Before we head off to Brisbane, we’d like one last chance to say goodbye to everyone back here in the Netherlands. If you’d like to join us for this, you’re welcome at our place on the 12th of December 2015, any time of day after 14:00 – please let us know by mail that you’re coming (and whether you expect to be here around dinner time). If you need directions, check grismar.net/route.

We prefer you don’t bring gifts, since we won’t be able to bring them with us to Australia anyway. Instead, it would be appreciated if you bring something you’d like to be drinking and relieve us of left over drinks and stuff we’re throwing out otherwise when you go. If you borrowed our stuff, this would be an excellent time to return it – or to remind us to do so conversely.

We’d also like to ask everyone who has a Skype-account, to (re)connect with us on Skype.

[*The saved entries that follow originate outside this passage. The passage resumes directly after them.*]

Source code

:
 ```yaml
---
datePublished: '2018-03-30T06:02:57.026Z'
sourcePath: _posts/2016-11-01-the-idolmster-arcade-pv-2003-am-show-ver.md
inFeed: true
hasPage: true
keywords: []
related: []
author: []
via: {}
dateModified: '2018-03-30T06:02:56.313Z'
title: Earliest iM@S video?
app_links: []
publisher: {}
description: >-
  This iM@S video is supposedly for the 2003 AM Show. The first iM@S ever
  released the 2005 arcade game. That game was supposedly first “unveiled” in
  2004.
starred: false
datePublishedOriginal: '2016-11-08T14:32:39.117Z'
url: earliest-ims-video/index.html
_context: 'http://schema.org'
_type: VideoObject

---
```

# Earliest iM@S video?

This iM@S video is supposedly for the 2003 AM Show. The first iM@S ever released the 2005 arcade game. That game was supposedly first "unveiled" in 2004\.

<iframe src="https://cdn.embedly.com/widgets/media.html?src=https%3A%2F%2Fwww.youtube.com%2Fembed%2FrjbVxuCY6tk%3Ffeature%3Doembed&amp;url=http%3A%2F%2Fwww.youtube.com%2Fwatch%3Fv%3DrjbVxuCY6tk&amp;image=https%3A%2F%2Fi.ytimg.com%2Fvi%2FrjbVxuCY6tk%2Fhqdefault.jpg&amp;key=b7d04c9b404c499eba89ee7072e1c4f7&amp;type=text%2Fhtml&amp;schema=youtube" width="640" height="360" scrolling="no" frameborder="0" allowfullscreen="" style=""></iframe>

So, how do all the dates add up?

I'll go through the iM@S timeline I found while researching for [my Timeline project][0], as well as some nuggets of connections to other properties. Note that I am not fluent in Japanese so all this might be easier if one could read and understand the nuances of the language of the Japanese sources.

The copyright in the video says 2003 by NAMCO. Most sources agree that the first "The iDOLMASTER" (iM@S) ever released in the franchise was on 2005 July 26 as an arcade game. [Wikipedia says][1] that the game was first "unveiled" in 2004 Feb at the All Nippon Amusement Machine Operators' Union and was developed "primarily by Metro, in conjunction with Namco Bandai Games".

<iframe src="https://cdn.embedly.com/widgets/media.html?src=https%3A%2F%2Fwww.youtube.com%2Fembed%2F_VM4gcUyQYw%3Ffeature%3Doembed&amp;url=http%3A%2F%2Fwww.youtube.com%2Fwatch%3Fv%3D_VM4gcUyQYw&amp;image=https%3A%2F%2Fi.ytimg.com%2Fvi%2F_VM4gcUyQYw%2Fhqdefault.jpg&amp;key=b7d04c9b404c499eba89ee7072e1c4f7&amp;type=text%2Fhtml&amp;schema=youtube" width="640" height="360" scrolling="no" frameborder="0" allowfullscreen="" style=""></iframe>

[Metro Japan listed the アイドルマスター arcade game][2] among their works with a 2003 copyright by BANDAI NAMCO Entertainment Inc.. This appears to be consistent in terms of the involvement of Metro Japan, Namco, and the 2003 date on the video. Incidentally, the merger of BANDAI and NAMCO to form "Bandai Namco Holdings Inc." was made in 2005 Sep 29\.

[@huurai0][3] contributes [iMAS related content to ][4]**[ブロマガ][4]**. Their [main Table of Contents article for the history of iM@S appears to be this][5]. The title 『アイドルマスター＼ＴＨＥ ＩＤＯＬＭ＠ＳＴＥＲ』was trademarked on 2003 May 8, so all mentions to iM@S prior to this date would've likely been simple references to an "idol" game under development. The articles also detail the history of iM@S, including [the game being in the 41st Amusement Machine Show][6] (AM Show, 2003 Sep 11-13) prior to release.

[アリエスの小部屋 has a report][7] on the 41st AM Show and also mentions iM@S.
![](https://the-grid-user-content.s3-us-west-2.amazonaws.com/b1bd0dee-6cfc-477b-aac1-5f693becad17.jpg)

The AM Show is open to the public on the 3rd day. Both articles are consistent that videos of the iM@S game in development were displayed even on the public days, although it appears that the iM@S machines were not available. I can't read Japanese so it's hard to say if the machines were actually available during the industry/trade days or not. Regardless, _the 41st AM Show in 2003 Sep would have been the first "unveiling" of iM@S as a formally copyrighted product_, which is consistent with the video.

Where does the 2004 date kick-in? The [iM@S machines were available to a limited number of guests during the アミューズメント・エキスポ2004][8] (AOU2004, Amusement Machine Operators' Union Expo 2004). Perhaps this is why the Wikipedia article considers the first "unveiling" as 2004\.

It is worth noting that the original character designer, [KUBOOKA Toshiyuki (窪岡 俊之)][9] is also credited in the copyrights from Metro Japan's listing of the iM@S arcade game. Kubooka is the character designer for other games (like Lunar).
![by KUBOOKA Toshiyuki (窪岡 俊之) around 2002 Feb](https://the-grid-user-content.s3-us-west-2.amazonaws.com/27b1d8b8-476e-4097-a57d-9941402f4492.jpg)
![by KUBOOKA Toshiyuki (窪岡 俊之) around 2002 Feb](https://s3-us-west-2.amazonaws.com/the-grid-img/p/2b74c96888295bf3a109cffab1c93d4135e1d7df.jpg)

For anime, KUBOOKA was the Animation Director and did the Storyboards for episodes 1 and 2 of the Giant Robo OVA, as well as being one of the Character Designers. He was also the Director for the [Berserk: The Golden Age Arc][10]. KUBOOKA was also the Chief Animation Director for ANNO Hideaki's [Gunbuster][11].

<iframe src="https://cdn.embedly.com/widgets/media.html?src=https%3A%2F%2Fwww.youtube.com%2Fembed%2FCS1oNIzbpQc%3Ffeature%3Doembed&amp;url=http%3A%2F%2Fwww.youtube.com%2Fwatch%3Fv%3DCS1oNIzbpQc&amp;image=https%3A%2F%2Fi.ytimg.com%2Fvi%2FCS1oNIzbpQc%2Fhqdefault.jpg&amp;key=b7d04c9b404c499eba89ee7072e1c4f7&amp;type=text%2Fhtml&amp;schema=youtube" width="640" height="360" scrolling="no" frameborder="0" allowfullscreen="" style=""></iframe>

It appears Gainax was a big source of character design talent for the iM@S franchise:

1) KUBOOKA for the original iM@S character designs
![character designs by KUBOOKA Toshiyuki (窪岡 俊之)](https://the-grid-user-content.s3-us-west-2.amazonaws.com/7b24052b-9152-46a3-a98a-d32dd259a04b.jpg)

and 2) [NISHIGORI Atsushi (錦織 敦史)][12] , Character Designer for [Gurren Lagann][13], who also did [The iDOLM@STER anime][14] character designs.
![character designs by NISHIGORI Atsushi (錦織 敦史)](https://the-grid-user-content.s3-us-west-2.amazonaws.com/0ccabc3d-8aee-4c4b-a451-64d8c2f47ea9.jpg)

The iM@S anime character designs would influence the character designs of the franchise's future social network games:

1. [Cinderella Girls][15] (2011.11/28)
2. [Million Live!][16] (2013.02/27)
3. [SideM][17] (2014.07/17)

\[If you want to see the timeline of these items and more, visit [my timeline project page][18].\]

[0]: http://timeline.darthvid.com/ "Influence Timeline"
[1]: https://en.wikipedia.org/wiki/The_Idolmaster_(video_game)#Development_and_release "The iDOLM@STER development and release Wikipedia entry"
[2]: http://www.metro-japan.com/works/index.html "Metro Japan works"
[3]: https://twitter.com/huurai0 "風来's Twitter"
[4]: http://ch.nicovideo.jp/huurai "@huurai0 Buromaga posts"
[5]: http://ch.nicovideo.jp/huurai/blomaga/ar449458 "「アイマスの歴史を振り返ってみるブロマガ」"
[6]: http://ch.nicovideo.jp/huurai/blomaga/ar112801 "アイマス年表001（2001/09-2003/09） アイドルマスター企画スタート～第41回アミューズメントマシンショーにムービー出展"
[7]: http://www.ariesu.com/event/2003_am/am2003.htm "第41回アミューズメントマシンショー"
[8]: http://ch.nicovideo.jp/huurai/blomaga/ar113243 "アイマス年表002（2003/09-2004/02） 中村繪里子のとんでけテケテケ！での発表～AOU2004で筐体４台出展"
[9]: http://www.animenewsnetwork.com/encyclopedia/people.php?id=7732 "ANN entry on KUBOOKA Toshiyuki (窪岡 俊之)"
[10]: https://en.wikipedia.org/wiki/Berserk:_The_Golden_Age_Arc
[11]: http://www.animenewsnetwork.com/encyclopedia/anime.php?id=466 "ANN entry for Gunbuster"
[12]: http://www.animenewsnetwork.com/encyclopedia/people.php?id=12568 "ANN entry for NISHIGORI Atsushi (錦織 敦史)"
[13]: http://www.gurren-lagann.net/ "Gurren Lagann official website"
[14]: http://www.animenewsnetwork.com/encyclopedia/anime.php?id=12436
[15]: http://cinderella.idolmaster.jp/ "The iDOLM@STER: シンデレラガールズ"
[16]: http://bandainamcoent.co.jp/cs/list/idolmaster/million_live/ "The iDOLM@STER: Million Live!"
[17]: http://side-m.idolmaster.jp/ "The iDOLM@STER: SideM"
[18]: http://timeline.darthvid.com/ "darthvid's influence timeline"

Jaap can be reached at grismar.net (Jaap van der Velde) and Simone at SimoneDeKleermaeker (Simone De Kleermaeker). Also, please let us know your current phone number, more so when you don’t have or use Skype.

We plan to leave the Netherlands on December 16, leaving our home in the care of a housing company that will take care of new tenants. We don’t know our final address in Brisbane yet, but we’ll publish it here. We’ll also post semi-regularly to our blog brisbane.grismar.net, but we’ll let you know about that on social media (Facebook, Google+).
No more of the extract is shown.